What is a primary key? A primary key is a value that uniquely identifies a record. This key value can be made up of one or more columns. In order to enforce a primary key constraint the SQL Server database engine creates a unique index for the primary key. When creating the primary key, SQL Server will create the primary key as a clustered index, by default, if the table does not already have a clustered index on it and you do not specify it to be created as a non-clustered index.
Should all primary keys be a clustered index? As with many questions when it comes to database design, it depends. As described in my Dos and Donts of Database Indexing article I said clustered indexes should be frequently used for retrieving data and should be highly selective and the index value should be as short as possible. A primary key by definition meets the highly selective criteria. However, a primary key might not be frequently used to retrieve data or be short in length. For example if a GUID is used for a primary key it will be unique, but it isnt short in length and most likely will not be used to retrieve data. If your primary key is an int value and is commonly used to constrain your queries then it would be a good candidate to be a clustered index. Remember the clustered index key value is used in all non-clustered indexes; therefore you do not want to pick a clustered index key that is long in length. This is especially true for tables that contain many rows. Primary keys are ideal for quickly resolving WHERE constraints when you are looking for records that contain a specific value. Therefore when selecting your primary key for a table make sure you create it as a non-clustered index when it is not used to frequently retrieve data, and/or it is quite large and you dont what to bloat the size of all the non-clustered indexes with an excessively large clustered index key value.
Should every table have a primary key? Clearly, there are times when a table requires a primary key, like when you want to enforce referential integrity by using a primary key column in a foreign key relationship, or you want every record to be uniquely identifiable by a single key value. Not all tables have a column or set of columns that make a natural key that uniquely identify each record in the table. In this, should you derive a primary key column, by creating an identity column or some other column to uniquely identify a record, so you can have a primary key column? Well once again, I suppose it depends on how you are going to use that derived primary key column. If you are not going to refer to the primary key in your code, or in a foreign key constraint then I would suggest there is no value in having a primary key column. I am sure there are some purists out there that would disagree with this last statement and say that best practices dictate that all tables should be built with a primary key, even if you have to derive it and it is not used or referenced for anything.

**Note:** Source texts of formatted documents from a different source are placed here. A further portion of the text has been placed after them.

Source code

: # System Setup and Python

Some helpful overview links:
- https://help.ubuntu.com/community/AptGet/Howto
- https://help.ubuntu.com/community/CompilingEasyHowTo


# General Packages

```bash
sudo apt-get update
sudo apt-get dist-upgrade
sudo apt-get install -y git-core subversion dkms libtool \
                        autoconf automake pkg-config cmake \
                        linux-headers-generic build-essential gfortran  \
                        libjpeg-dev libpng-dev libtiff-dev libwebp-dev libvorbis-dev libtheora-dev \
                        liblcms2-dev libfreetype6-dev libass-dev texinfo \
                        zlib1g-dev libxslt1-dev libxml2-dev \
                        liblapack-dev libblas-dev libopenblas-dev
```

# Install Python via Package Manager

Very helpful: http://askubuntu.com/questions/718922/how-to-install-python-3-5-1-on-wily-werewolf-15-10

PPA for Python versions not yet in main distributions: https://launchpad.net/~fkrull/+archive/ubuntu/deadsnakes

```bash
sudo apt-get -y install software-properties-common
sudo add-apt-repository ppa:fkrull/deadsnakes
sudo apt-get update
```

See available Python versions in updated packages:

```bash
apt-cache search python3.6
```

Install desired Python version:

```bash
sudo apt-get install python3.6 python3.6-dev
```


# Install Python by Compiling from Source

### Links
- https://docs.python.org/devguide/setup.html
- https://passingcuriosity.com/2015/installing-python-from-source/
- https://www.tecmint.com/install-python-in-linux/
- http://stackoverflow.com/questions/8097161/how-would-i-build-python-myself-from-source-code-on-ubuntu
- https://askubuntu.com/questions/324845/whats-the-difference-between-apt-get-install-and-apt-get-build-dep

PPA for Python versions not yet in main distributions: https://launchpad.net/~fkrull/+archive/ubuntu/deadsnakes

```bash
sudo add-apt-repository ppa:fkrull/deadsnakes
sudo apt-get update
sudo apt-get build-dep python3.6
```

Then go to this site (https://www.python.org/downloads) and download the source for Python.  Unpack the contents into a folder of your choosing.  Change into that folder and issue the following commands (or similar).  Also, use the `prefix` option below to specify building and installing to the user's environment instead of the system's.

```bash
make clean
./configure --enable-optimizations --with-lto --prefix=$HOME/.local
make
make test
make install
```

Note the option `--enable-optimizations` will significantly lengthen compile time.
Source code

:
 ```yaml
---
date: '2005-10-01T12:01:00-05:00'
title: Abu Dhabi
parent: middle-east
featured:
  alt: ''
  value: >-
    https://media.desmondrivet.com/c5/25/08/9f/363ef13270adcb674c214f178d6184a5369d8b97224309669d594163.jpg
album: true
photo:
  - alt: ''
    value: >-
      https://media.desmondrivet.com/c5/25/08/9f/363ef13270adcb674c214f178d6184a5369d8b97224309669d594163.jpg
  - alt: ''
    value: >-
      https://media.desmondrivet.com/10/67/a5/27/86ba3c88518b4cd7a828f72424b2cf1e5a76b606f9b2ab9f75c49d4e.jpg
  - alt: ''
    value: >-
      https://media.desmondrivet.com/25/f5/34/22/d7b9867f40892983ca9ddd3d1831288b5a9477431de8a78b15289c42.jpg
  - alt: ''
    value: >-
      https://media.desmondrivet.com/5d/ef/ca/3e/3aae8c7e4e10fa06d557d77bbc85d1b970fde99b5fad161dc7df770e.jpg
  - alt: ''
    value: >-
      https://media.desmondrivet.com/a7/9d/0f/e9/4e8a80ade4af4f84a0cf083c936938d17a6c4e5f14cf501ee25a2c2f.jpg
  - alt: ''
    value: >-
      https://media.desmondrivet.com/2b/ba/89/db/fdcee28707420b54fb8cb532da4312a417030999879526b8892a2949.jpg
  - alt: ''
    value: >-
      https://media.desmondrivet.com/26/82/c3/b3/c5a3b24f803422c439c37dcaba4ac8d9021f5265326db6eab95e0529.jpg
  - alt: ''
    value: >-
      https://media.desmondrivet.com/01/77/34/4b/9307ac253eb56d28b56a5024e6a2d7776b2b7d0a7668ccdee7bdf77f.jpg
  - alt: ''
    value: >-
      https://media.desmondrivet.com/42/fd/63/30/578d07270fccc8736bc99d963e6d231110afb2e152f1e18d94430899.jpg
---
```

Filtered index is a new concept that was introduced in SQL Server 2008. A filtered index is a special non-clustered index that is defined on a well-known subset of column values. In other words, a filtered index is an index that is created only for a specific set of column values. For an example say you have a table that has a list of employees that live in different countries, which is identified by the Country column. If you created a normal non-clustered index on the Country, the index would contained all the different County values for all Employees, whereas, with a filtered index, you could create an index where the values in the index would only contain a subset of defined country values like, France, Italy and Spain.
Filtered indexes are useful when you have queries that only need to look at a small set of records. Filtered indexes use less disks space because they are only associated with a small set of the records within a table. Take for instance my example above regarding the countries associated with employees. A filtered index would only have clustered index key values for those employees in France, Italy and Spain. Therefore, the filtered index would take less pages to store the subset of country key values and their corresponding clustered index keys, than a normal non-clustered index.
Filtered indexes improve performance. They improve performance a couple of different ways. First off, the filter index only needs to be updated whenever a row value is created or changed that affects the subset of values associated with the filtered index. Going back to my employee country example, we can explore this a little more. If you inserted a new employee into the Employee table and they lived in France then the filtered index would need to be updated to reflect this new employee. However, if a new employee was added and they lived in the United States then the filtered index would not need to be updated, because it only needs to be updated when employees live in France, Italy and Spain. The second way filtered indexes improve performance is when SQL Server reads through the indexes to resolve a query. If you once again think of the employee example, say you had to search for all the employees that lived in Spain. That query would have to do less I/O to process through the filtered index to find employees that live in Spain, than it would have to do if it processed through a normal non-clustered index that contain employees for all countries.
Here is the syntax for creating my country filtered index:
CREATE NONCLUSTERED INDEX FilteredCountries ON HR.Employees (Country) WHERE Country IN ('France','Italy','Spain')
As you can see, it is like creating a normal non-clustered index, but includes a WHERE clause to filter the column values contained in the filtered index.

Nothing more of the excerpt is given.